JAX gives you all three. It looks like NumPy — jax.numpy.dot, jax.numpy.sum, same API — but underneath, it's a functional program transformation system. You write a pure function, and JAX can transform it: compile it (jit), differentiate it (grad), vectorize it (vmap), or parallelize it across devices (pmap).

The core insight: JAX is not just "NumPy on GPU." It's a system that traces your Python code to build a computation graph, then hands that graph to XLA (Accelerated Linear Algebra) to compile into blazing-fast machine code. The trade-off: your functions must be pure — no side effects, no mutation, no global state.
The JAX Mental Model

JAX transforms are composable. Click each transform to see how it wraps around your function.

This composability is JAX's superpower. In PyTorch, vectorization and compilation are separate concerns. In JAX, they're all the same thing: program transformations on pure functions.

What is JAX's core mechanism for enabling jit, grad, and vmap?

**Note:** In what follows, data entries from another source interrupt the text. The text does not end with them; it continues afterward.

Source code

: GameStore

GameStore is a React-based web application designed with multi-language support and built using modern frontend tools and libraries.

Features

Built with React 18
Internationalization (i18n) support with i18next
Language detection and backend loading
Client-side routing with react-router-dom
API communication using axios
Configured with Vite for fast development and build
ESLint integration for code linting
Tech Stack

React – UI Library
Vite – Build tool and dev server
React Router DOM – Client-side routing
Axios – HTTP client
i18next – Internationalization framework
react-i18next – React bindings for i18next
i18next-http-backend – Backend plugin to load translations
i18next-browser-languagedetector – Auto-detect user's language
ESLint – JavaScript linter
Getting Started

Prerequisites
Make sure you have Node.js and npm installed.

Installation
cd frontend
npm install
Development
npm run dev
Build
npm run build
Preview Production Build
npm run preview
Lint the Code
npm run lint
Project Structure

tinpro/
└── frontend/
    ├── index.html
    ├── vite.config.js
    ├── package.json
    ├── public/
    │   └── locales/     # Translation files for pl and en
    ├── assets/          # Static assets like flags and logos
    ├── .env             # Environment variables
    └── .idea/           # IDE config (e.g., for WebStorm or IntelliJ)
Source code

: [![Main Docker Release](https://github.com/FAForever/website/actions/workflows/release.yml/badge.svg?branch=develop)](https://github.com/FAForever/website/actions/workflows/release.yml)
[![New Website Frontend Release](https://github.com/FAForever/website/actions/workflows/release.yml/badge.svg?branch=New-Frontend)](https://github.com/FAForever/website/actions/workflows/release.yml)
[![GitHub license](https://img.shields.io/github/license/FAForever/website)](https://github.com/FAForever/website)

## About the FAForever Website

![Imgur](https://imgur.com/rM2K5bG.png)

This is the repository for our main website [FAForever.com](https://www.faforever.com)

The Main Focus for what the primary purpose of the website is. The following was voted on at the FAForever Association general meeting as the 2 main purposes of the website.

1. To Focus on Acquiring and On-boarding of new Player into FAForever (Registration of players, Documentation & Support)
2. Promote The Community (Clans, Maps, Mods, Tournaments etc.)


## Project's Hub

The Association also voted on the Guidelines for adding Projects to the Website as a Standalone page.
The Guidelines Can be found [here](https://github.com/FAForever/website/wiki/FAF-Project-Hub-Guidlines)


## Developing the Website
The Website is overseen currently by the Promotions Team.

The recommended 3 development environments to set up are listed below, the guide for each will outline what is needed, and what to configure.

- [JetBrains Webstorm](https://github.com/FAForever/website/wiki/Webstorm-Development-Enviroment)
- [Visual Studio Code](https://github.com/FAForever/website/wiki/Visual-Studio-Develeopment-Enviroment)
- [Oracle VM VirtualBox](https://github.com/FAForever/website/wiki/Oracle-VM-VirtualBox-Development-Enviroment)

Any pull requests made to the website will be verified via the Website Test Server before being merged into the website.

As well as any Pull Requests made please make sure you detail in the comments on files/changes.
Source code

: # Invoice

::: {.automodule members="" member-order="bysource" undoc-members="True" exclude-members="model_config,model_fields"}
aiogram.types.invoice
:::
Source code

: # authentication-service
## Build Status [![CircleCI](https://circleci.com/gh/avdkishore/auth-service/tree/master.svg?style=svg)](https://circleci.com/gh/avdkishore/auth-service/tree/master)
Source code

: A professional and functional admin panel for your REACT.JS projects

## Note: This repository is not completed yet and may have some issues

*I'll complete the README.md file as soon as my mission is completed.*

Chapter 1: jax.numpy vs numpy

On the surface, jax.numpy is a drop-in replacement for NumPy. Almost every function has the same name and the same signature. But underneath, every operation creates a JAX array (jax.Array), and these arrays behave differently from NumPy arrays in critical ways.

Immutability: No In-Place Updates

NumPy lets you write x[0] = 3.14. JAX does not. JAX arrays are immutable. Instead, you use x.at[0].set(3.14), which returns a new array. This isn't a limitation — it's a requirement. If the compiler can't see all your changes as explicit function outputs, it can't reason about your code.

python
# NumPy: mutation is fine
import numpy as np
x = np.array([1, 2, 3])
x[0] = 99  # modifies x in place

# JAX: must create a new array
import jax.numpy as jnp
x = jnp.array([1, 2, 3])
x = x.at[0].set(99)  # returns NEW array [99, 2, 3]

Out-of-Bounds Indexing: Clamp, Don't Crash

NumPy throws an error when you index out of bounds. JAX clamps to the nearest valid index instead. Why? Because inside a JIT-compiled function, JAX can't raise Python exceptions — the code has already been compiled to XLA. So it does the safest thing: it clips.

python
# NumPy: raises IndexError
np.array([1, 2, 3])[10]  # IndexError!

# JAX: clamps to last element
jnp.array([1, 2, 3])[10]  # returns 3 (clipped to index 2)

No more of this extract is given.